System Monitoring and Alerting Toolkit – Prometheus

Having a configurable and flexible toolkit for your system monitoring and alerting is essential for any DevOps professional. Prometheus is a multiple component based kit, suitable for any numeric based time series; it can store over a million time series in a single instance. It is fast to configure and get up and running, offering a GUI based dashboard, an alert manager, and a command line querying tool. It also has support for multi-dimensional data collection. Prometheus is definitely the new Graphite replacement. With many more plug-ins and connectivity and many integration points, if you are thinking about your next observability solution – it should be at the top of your list.

One Framework to Rule Them All – Sensu

The Sensu Monitoring Framework is a monitoring service and metric analysis system for servers, applications, etc. Written in Ruby, it also works with any programing language web application. It is a tool meant for consolidation, i.e. it offers a single platform for monitoring all of your company resources and even third party API’s. It’s a pretty simple tool to setup and can be provisioned using Puppet and other popular configuration management tools.

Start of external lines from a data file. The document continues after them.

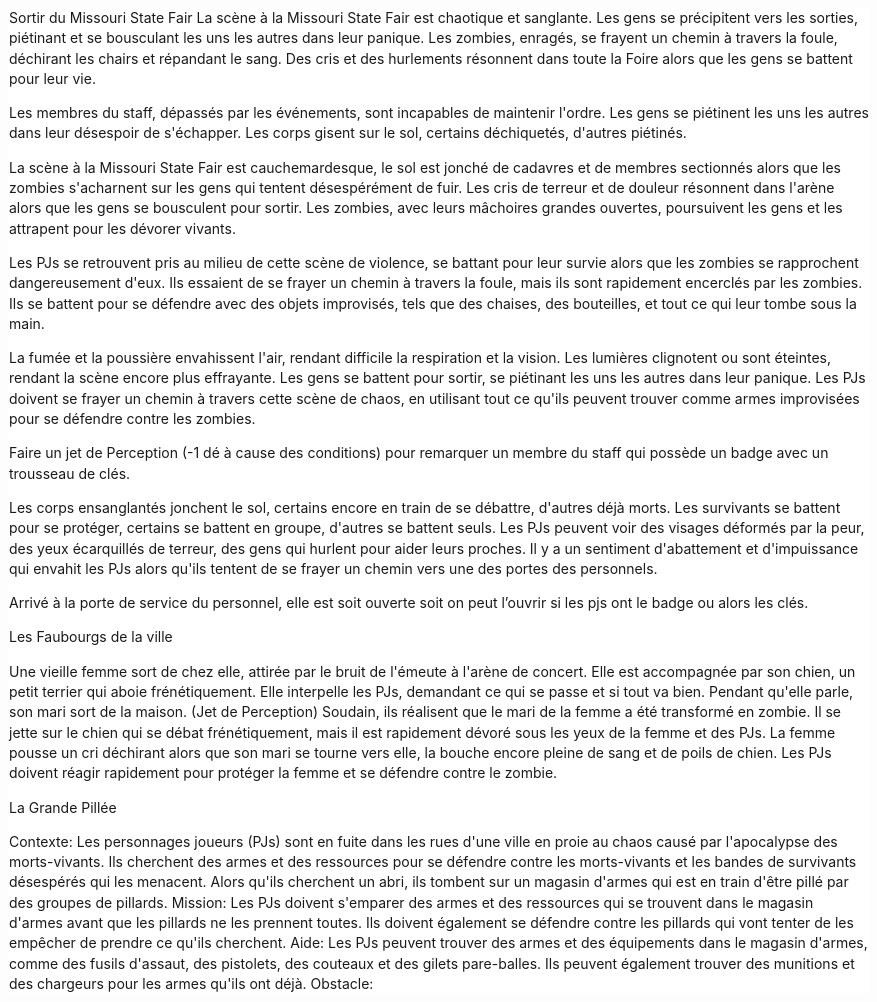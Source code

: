 Sortir du Missouri State Fair
La scène à la Missouri State Fair est chaotique et sanglante. Les gens se précipitent vers les sorties, piétinant et se bousculant les uns les autres dans leur panique. Les zombies, enragés, se frayent un chemin à travers la foule, déchirant les chairs et répandant le sang. Des cris et des hurlements résonnent dans toute la Foire alors que les gens se battent pour leur vie.

Les membres du staff, dépassés par les événements, sont incapables de maintenir l'ordre. Les gens se piétinent les uns les autres dans leur désespoir de s'échapper. Les corps gisent sur le sol, certains déchiquetés, d'autres piétinés.

La scène à la Missouri State Fair est cauchemardesque, le sol est jonché de cadavres et de membres sectionnés alors que les zombies s'acharnent sur les gens qui tentent désespérément de fuir. Les cris de terreur et de douleur résonnent dans l'arène alors que les gens se bousculent pour sortir. Les zombies, avec leurs mâchoires grandes ouvertes, poursuivent les gens et les attrapent pour les dévorer vivants.

Les PJs se retrouvent pris au milieu de cette scène de violence, se battant pour leur survie alors que les zombies se rapprochent dangereusement d'eux. Ils essaient de se frayer un chemin à travers la foule, mais ils sont rapidement encerclés par les zombies. Ils se battent pour se défendre avec des objets improvisés, tels que des chaises, des bouteilles, et tout ce qui leur tombe sous la main.

La fumée et la poussière envahissent l'air, rendant difficile la respiration et la vision. Les lumières clignotent ou sont éteintes, rendant la scène encore plus effrayante. Les gens se battent pour sortir, se piétinant les uns les autres dans leur panique. Les PJs doivent se frayer un chemin à travers cette scène de chaos, en utilisant tout ce qu'ils peuvent trouver comme armes improvisées pour se défendre contre les zombies.

Faire un jet de Perception (-1 dé à cause des conditions) pour remarquer un membre du staff qui possède un badge avec un trousseau de clés.

Les corps ensanglantés jonchent le sol, certains encore en train de se débattre, d'autres déjà morts. Les survivants se battent pour se protéger, certains se battent en groupe, d'autres se battent seuls. Les PJs peuvent voir des visages déformés par la peur, des yeux écarquillés de terreur, des gens qui hurlent pour aider leurs proches.
Il y a un sentiment d'abattement et d'impuissance qui envahit les PJs alors qu'ils tentent de se frayer un chemin vers une des portes des personnels.

Arrivé à la porte de service du personnel, elle est soit ouverte soit on peut l’ouvrir si les pjs ont le badge ou alors les clés.

Les Faubourgs de la ville

Une vieille femme sort de chez elle, attirée par le bruit de l'émeute à l'arène de concert. Elle est accompagnée par son chien, un petit terrier qui aboie frénétiquement. Elle interpelle les PJs, demandant ce qui se passe et si tout va bien. Pendant qu'elle parle, son mari sort de la maison. (Jet de Perception)
Soudain, ils réalisent que le mari de la femme a été transformé en zombie. Il se jette sur le chien qui se débat frénétiquement, mais il est rapidement dévoré sous les yeux de la femme et des PJs. La femme pousse un cri déchirant alors que son mari se tourne vers elle, la bouche encore pleine de sang et de poils de chien. Les PJs doivent réagir rapidement pour protéger la femme et se défendre contre le zombie.

La Grande Pillée

Contexte:
Les personnages joueurs (PJs) sont en fuite dans les rues d'une ville en proie au chaos causé par l'apocalypse des morts-vivants. Ils cherchent des armes et des ressources pour se défendre contre les morts-vivants et les bandes de survivants désespérés qui les menacent. Alors qu'ils cherchent un abri, ils tombent sur un magasin d'armes qui est en train d'être pillé par des groupes de pillards.
Mission:
Les PJs doivent s'emparer des armes et des ressources qui se trouvent dans le magasin d'armes avant que les pillards ne les prennent toutes. Ils doivent également se défendre contre les pillards qui vont tenter de les empêcher de prendre ce qu'ils cherchent.
Aide:
Les PJs peuvent trouver des armes et des équipements dans le magasin d'armes, comme des fusils d'assaut, des pistolets, des couteaux et des gilets pare-balles. Ils peuvent également trouver des munitions et des chargeurs pour les armes qu'ils ont déjà.
Obstacle:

Sensu was built to accommodate highly scalable cloud infrastructures, so it’s really easy to scale with your infrastructure. There are quite a few tutorials and good blog posts to help with Sensu configuration. Our friends from AppsFlyer also gave a nice talk on the topic.

Best of the Rest – Pyformance, Snap, Dropwizard, cAdvisor, OpenTracing

Pyformance

Pyformance offers a bunch of performance metrics libraries in Python. It works with reporters such as hosted Graphite and Carbon. Pyformance is a simple toolset that offers a way to capture performance measurements and statistics. The documentation has useful sample code to use with the reports.

Snap

Snap is an API based toolkit which can be integrated with servers. It is a telemetry agent and not a full blown analytics application. One of Snap’s benefits is excellent security configuration, including SSL API encryption, and encryption of payload between components. Snap is built using three component plugins, that are pretty intuitive to setup. Plugin one, collects telemetry data; plugin two, converts data for reuse and storage; and plugin three publishes this data. It integrates with a number of common systems such as Facter and OpenStack. Grafana can also be fed using Snap.

Dropwizard

Dropwizard is a well-supported Java framework (or set of libraries depending on your view) with very good documentation. It has simple, out of the box support for metric collection and logging. It works at phenomenal speed and has a lot of community support. The Dropwizard metrics library works with Graphite and a number of reporters such as Splunk and DataDog. A slight downside is that errors are handled as plain text and not as JSON.

cAdvisor

cAdvisor1-300x194.png

cAdvisor is a visualization tool with native support for Docker and potentially any other container. The raw data can be exposed using a RESTful API. It is able to produce graphs of server performance and resource consumption. It is best used with a single docker host. It doesn’t yet have any robust alerts, but there is a roadmap item to advise on container performance. One of the common integration use cases is to use cAdvisor and hook it with Prometheus. CenturyLink wrote an excellent tutorial about that.

OpenTracing

OpenTracing supports a number of common programing languages and is a standard for application instrumentation for simplified tracing. OpenTracing allows you to create a ‘trace’ across the application layer by instrumenting your applications using the OpenTracing API.

Application performance tracing is a much more complex topic and I will elaborate on that specific topic in a specific post in the future.